Settle in to a table with a view of the harbour, so you can people-watch from behind your designer sunglasses and oggle a few of those expensive boats. Most restaurants have a well-priced set menu at lunchtime that includes 3 courses, wine and bread with both seafood and meat options. We really enjoyed La Minerva (Carrer Moll de Llevant, 87) which has a nice terrace and tried their Arroz, a cross between soup and risotto with rice and seafood in a rich sauce, which is what Menorcan families like to eat on a Sunday.
A wander around the old town streets
After lunch most of the shops will be shut until around 4.30pm, so it’s a good time to wander around the streets of the old town while they are less crowded and admire the mellow stone buildings.
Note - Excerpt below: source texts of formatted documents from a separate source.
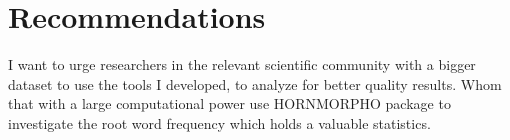 \section{Recommendations}

I want to urge researchers in the relevant scientific community with a bigger dataset to use the tools I developed, to analyze for better quality results. Whom that with a large computational power use HORNMORPHO\cite{HornMorpho} package to investigate the root word frequency which holds a valuable statistics.
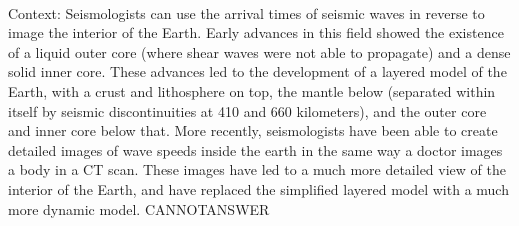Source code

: \documentclass[11pt,a4paper, onecolumn]{article}
\begin{document}
\\ Context: Seismologists can use the arrival times of seismic waves in reverse to image the interior of the Earth. Early advances in this field showed the existence of a liquid outer core (where shear waves were not able to propagate) and a dense solid inner core. These advances led to the development of a layered model of the Earth, with a crust and lithosphere on top, the mantle below (separated within itself by seismic discontinuities at 410 and 660 kilometers), and the outer core and inner core below that. More recently, seismologists have been able to create detailed images of wave speeds inside the earth in the same way a doctor images a body in a CT scan. These images have led to a much more detailed view of the interior of the Earth, and have replaced the simplified layered model with a much more dynamic model. CANNOTANSWER
\end{document}
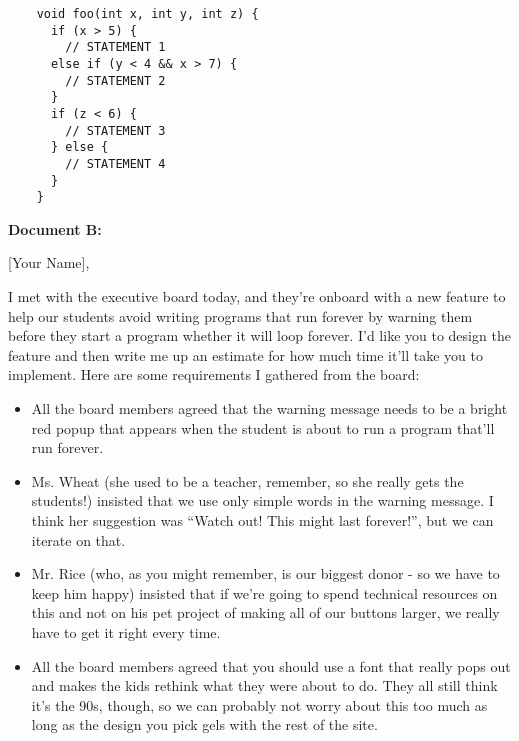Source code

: \documentclass{report}
\begin{document}
\begin{spacing}{1.4}
\begin{enumerate}[leftmargin=*]
    \begin{lstlisting}
    void foo(int x, int y, int z) {
      if (x > 5) {
        // STATEMENT 1
      else if (y < 4 && x > 7) {
        // STATEMENT 2
      }
      if (z < 6) {
        // STATEMENT 3
      } else {
        // STATEMENT 4
      }
    }
    \end{lstlisting}

\vspace{0.5in}
    
    \textbf{Document B:}

    [Your Name],

    I met with the executive board today, and they're onboard with a new feature to help our students avoid
    writing programs that run forever by warning them before they start a program whether it will loop forever.
    I'd like you to design the feature and then write me up an estimate for how much time it'll take you to
    implement. Here are some requirements I gathered from the board:
    \begin{itemize}
    \item All the board members agreed that the warning message needs to be a bright red popup that appears
      when the student is about to run a program that'll run forever.
    \item Ms. Wheat (she used to be a teacher, remember, so she really gets the students!) insisted that we
      use only simple words in the warning message. I think her suggestion was ``Watch out! This might last forever!'', but
      we can iterate on that.
    \item Mr. Rice (who, as you might remember, is our biggest donor - so we have to keep him happy) insisted that
      if we're going to spend technical resources on this and not on his pet project of making all of our buttons larger,
      we really have to get it right every time.
    \item All the board members agreed that you should use a font that really pops out and makes the kids rethink what
      they were about to do. They all still think it's the 90s, though, so we can probably not worry about this too much
      as long as the design you pick gels with the rest of the site.
    \end{itemize}


\end{enumerate}
\end{spacing}
\end{document}
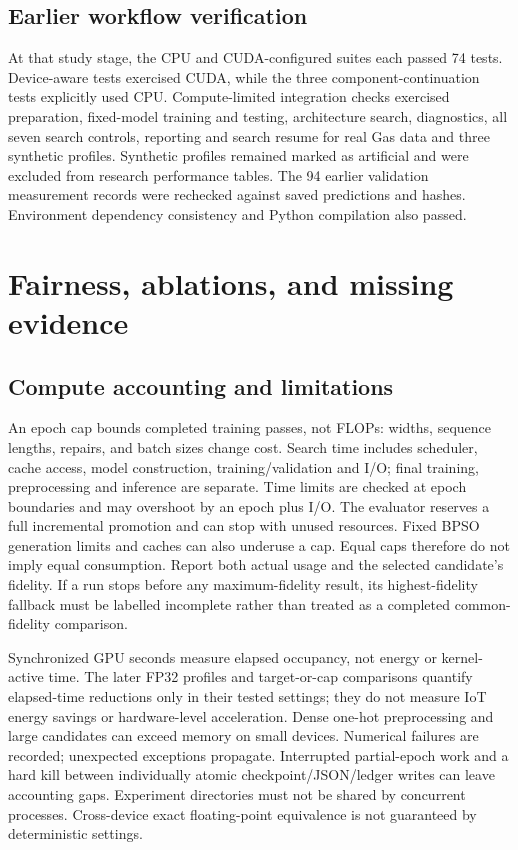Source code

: \documentclass[11pt,a4paper]{report}
\begin{document}



\section{Earlier workflow verification}
At that study stage, the CPU and CUDA-configured suites each passed 74 tests. Device-aware tests exercised CUDA, while the three component-continuation tests explicitly used CPU. Compute-limited integration checks exercised preparation, fixed-model training and testing, architecture search, diagnostics, all seven search controls, reporting and search resume for real Gas data and three synthetic profiles. Synthetic profiles remained marked as artificial and were excluded from research performance tables. The 94 earlier validation measurement records were rechecked against saved predictions and hashes. Environment dependency consistency and Python compilation also passed.



\chapter{Fairness, ablations, and missing evidence}
\section{Compute accounting and limitations}
An epoch cap bounds completed training passes, not FLOPs: widths, sequence lengths, repairs, and batch sizes change cost. Search time includes scheduler, cache access, model construction, training/validation and I/O; final training, preprocessing and inference are separate. Time limits are checked at epoch boundaries and may overshoot by an epoch plus I/O. The evaluator reserves a full incremental promotion and can stop with unused resources. Fixed BPSO generation limits and caches can also underuse a cap. Equal caps therefore do not imply equal consumption. Report both actual usage and the selected candidate's fidelity. If a run stops before any maximum-fidelity result, its highest-fidelity fallback must be labelled incomplete rather than treated as a completed common-fidelity comparison.

Synchronized GPU seconds measure elapsed occupancy, not energy or kernel-active time. The later FP32 profiles and target-or-cap comparisons quantify elapsed-time reductions only in their tested settings; they do not measure IoT energy savings or hardware-level acceleration. Dense one-hot preprocessing and large candidates can exceed memory on small devices. Numerical failures are recorded; unexpected exceptions propagate. Interrupted partial-epoch work and a hard kill between individually atomic checkpoint/JSON/ledger writes can leave accounting gaps. Experiment directories must not be shared by concurrent processes. Cross-device exact floating-point equivalence is not guaranteed by deterministic settings.
\end{document}
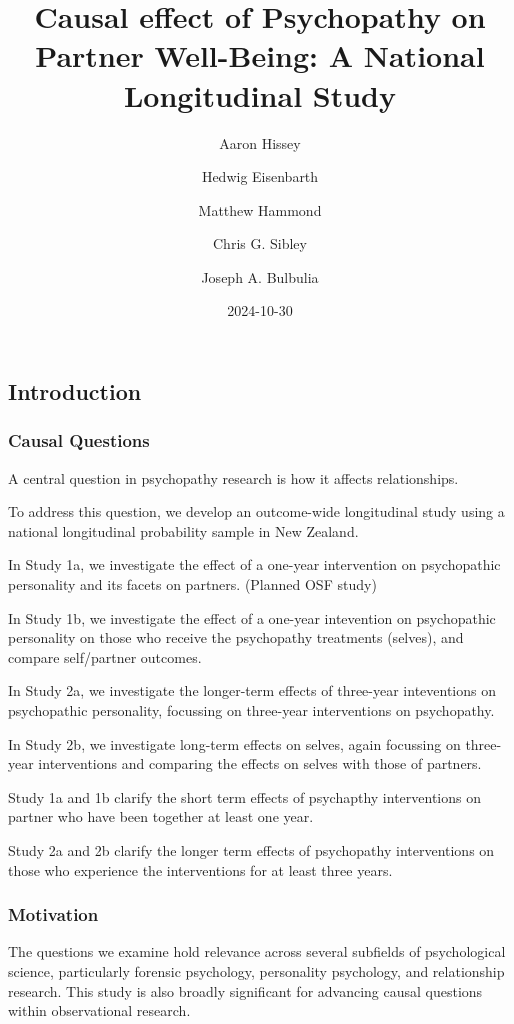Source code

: \documentclass[
  singlecolumn]{article}
\title{Causal effect of Psychopathy on Partner Well-Being: A National
Longitudinal Study}
\author{Aaron Hissey \and Hedwig Eisenbarth \and Matthew
Hammond \and Chris G. Sibley \and Joseph A. Bulbulia}
\date{2024-10-30}
\begin{document}
\maketitle


\subsection{Introduction}\label{introduction}

\subsubsection{Causal Questions}\label{causal-questions}

A central question in psychopathy research is how it affects
relationships.

To address this question, we develop an outcome-wide longitudinal study
using a national longitudinal probability sample in New Zealand.

In Study 1a, we investigate the effect of a one-year intervention on
psychopathic personality and its facets on partners. (Planned OSF study)

In Study 1b, we investigate the effect of a one-year intevention on
psychopathic personality on those who receive the psychopathy treatments
(selves), and compare self/partner outcomes.

In Study 2a, we investigate the longer-term effects of three-year
inteventions on psychopathic personality, focussing on three-year
interventions on psychopathy.

In Study 2b, we investigate long-term effects on selves, again focussing
on three-year interventions and comparing the effects on selves with
those of partners.

Study 1a and 1b clarify the short term effects of psychapthy
interventions on partner who have been together at least one year.

Study 2a and 2b clarify the longer term effects of psychopathy
interventions on those who experience the interventions for at least
three years.

\subsubsection{Motivation}\label{motivation}

The questions we examine hold relevance across several subfields of
psychological science, particularly forensic psychology, personality
psychology, and relationship research. This study is also broadly
significant for advancing causal questions within observational
research.
\end{document}
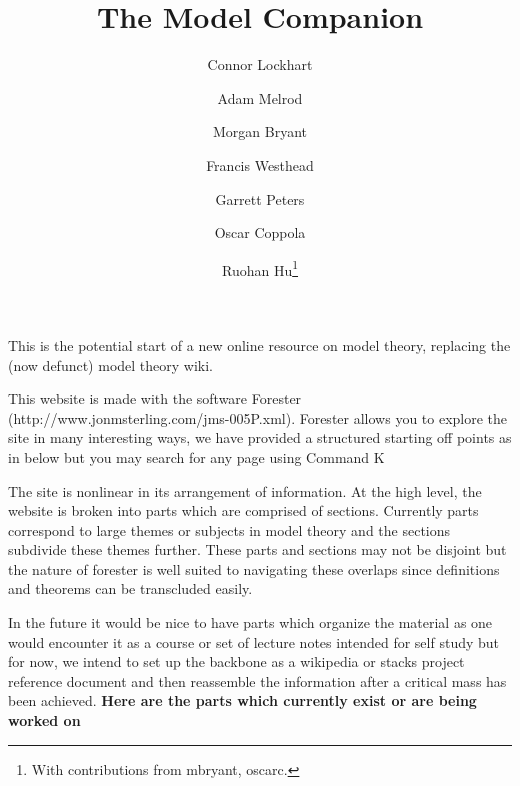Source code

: \documentclass[a4paper]{article}
\title{The Model Companion}
\date{}
\author{Connor Lockhart \and Adam Melrod \and Morgan Bryant \and Francis Westhead \and Garrett Peters \and Oscar Coppola \and Ruohan Hu\thanks{With contributions from mbryant, oscarc.}}
\begin{document}
\maketitle
\par{This is the potential start of a new online resource on model theory, replacing the (now defunct) model theory wiki.}\par{This website is made with the software Forester (http://www.jonmsterling.com/jms-005P.xml). Forester allows you to explore the site in many interesting ways, we have provided a structured starting off points as in below but you may search for any page using Command K}\par{The site is nonlinear in its arrangement of information. At the high level, the website is broken into parts which are comprised of sections. Currently parts correspond to large themes or subjects in model theory and the sections subdivide these themes further. These parts and sections may not be disjoint but the nature of forester is well suited to navigating these overlaps since definitions and theorems can be transcluded easily. }\par{In the future it would be nice to have parts which organize the material as one would encounter it as a course or set of lecture notes intended for self study but for now, we intend to set up the backbone as a wikipedia or stacks project reference document and then reassemble the information after a critical mass has been achieved. }\textbf{Here are the parts which currently exist or are being worked on}
  
\end{document}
Turn your back on the fish market and walk up towards Placa de la Constitucia to see the Town Hall of Mahón with the clock presented by the English Governor, Richard Kane.
In the square is a bar called Boinder, named after the Menorcan term for the overhanging bay windows which you’ll see in many of the older houses around town. They are a legacy of the English, along with sash windows, door latches and highly polished brass door knockers. I have quite a collection of door-knocker photos!
From here follow Carrer Isabel II which runs parallel to the port and look out for the narrow passages between the houses that lead to viewpoints over the port. There are three that I found, the final one being at the end of the street where you’ll reach the Museum of Menorca.
The influence of the British on Mahon
On the right hand side as you walk up Carrer Isabel II is the impressive Governor’s Residence, which was adopted by British Governor Richard Kane in 1722 when he moved the island’s capital from Cuitadella to Mahón. Although Cuitadella had been the ancient capital of the island, he found it too inconvenient to travel back and forth from one end of the island to the other, since the English fleet was based in Mahon.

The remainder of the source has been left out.